= Meisei Goto =

Japanese writer

Meisei Gotō (後藤 明生, Gotō Meisei), also known as Akio Gotō, was a Japanese author.

==Biography==
Gotō was born in Yongheung County, Korea, Empire of Japan (now Kumya County, South Hamgyong Province, North Korea). He fled with his family to Kyūshū, Japan while in junior high school. He studied Russian literature at Waseda University, with particular interest in Nikolai Gogol. He then worked at an advertising agency and a publishing house, before becoming a professional novelist in 1968.

==Major prizes==
- 1977 Hirabayashi Taiko Award for Yume katari (Dreams Speak)
- 1981 Tanizaki Prize for The Courtesan Yoshino (吉野太夫, Yoshino tayū)

==English translations==
- Shot By Both Sides (Hasamiuchi, 1973), trans. Tom Gill, Japanese Literature Publishing Project, 2005 list.
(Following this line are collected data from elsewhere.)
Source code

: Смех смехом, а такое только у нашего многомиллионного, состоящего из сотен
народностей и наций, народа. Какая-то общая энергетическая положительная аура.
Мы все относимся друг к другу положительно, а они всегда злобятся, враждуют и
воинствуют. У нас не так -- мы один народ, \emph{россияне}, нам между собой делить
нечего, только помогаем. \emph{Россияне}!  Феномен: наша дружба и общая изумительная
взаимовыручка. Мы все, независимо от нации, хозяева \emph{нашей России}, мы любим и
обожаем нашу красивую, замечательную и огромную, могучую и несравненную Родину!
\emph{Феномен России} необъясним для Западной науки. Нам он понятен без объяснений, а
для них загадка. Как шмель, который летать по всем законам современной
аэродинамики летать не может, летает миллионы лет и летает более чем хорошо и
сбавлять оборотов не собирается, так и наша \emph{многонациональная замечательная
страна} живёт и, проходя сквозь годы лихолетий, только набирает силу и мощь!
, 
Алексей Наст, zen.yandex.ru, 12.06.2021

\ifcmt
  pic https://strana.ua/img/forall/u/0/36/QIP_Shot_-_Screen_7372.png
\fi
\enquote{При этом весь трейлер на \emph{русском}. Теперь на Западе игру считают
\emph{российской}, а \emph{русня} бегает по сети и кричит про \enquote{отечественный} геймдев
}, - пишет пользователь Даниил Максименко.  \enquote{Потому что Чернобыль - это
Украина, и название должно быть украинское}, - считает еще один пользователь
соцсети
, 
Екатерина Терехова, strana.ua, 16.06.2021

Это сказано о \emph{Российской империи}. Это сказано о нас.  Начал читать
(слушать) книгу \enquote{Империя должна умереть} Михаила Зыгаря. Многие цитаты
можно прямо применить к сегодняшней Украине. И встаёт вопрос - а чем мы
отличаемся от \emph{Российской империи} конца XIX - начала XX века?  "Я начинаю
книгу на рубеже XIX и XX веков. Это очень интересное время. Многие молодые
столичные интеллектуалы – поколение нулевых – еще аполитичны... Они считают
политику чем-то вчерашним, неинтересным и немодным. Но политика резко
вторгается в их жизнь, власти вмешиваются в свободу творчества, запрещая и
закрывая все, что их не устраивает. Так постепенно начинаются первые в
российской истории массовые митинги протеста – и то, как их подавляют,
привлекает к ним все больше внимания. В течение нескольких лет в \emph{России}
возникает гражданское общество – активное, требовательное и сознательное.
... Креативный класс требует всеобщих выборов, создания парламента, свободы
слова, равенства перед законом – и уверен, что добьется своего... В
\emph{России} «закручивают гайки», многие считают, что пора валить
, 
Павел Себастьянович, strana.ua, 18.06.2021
Published in the United States by Counterpoint, fall 2008.

==Selected works==
- Shiteki seikatsu, 1969.
- Waraijigoku, 1969.
- Nani?, 1970.
- Kakarenai hōkoku, 1971.
- Kankei, 1971.
- En to daen no sekai, 1972.
- Gotō Meisei shū, 1972.
- Hasamiuchi (Attacked from Both Sides), 1973.
- Yonjissai no Oburōmofu, 1973.
- Fumbet suzakari no mufumbetsu, 1974.
- Fushigi na temaneki, 1975.
- Nemuri otoko no me, 1975.
- Ōinaru mujun, 1975.
- Omoigawa, 1975.
- Ugetsu monogatari kikō, 1975.
- Meguriai, 1976.
- Hasamiuchi, 1977.
- Waraizaka, 1977.
- Yukikaeri, 1977.
- Yume katari (Dreams Speak)
- Sake neko ningen, 1978.
- Torashima, 1978.
- Yonjissai no Oburōmofu (四十歲 の オブローモフ), Tōkyō : Ōbunsha, 1978.
- Yume to yume no aida, 1978.
- Hari no ana kara, 1979.
- Uso no yō na nichijō, 1979.
- Hachigatsu, 1980.
- Ugetsu Monogatari, Harusame Monogatari, 1980.
- Mieru sekai, mienai sekai, 1981.
- Warai no hōhō : aruiwa Nikorai Gōgori (笑い の 方法 : あるいは ニコライ ゴーゴリ), Tōkyō : Chūō Kōronsha, 1981.
- Yoshinotayū (吉野太夫), 1981.
- Fukushū no jidai, Tōkyō : Fukutake Shoten, 1983.
- Nanji no rinjin (汝 の 隣人), Tōkyō : Kawade Shobō Shinsha, 1983.
- Shōsetsu ikani yomi ikani kaku ka, 1983.
- Omocha no chi, chi, chi (おもちゃ の 知、 知、 知), Tōkyō : Tōjusha, 1984.
- Bungaku ga kawaru toki (文学 が 変る とき), Tōkyō : Chikuma Shobō, 1987.
- Kafuka no meikyū : Akumu no hōhō (カフカ の 迷宮 : 悪夢 の 方法 ), Tōkyō : Iwanami Shoten, 1987.
- Memento mori : Watakushi no shokudō shujutsu taiken (メメント モリ : 私 の 食道 手術 体験), Tōkyō : Chūō Kōronsha, 1990.
- Sukēpu gōto (スケープ ゴート), Tōkyō : Nihon Bungeisha, 1990.